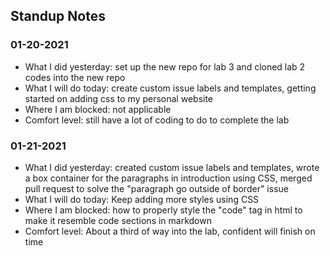 ## Standup Notes

### 01-20-2021
- What I did yesterday: set up the new repo for lab 3 and cloned lab 2 codes into the new repo
- What I will do today: create custom issue labels and templates, getting started on adding css to my personal website
- Where I am blocked: not applicable
- Comfort level: still have a lot of coding to do to complete the lab
### 01-21-2021
- What I did yesterday: created custom issue labels and templates, wrote a box container for the paragraphs in introduction using CSS, merged pull request to solve the "paragraph go outside of border" issue
- What I will do today: Keep adding more styles using CSS
- Where I am blocked: how to properly style the "code" tag in html to make it resemble code sections in markdown
- Comfort level: About a third of way into the lab, confident will finish on time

WHAT IS BEING ASKED:
Return the listing above in full and unaltered. Keep the pictures out.

RESPONSE:
 ## Standup Notes

### 01-20-2021
- What I did yesterday: set up the new repo for lab 3 and cloned lab 2 codes into the new repo
- What I will do today: create custom issue labels and templates, getting started on adding css to my personal website
- Where I am blocked: not applicable
- Comfort level: still have a lot of coding to do to complete the lab
### 01-21-2021
- What I did yesterday: created custom issue labels and templates, wrote a box container for the paragraphs in introduction using CSS, merged pull request to solve the "paragraph go outside of border" issue
- What I will do today: Keep adding more styles using CSS
- Where I am blocked: how to properly style the "code" tag in html to make it resemble code sections in markdown
- Comfort level: About a third of way into the lab, confident will finish on time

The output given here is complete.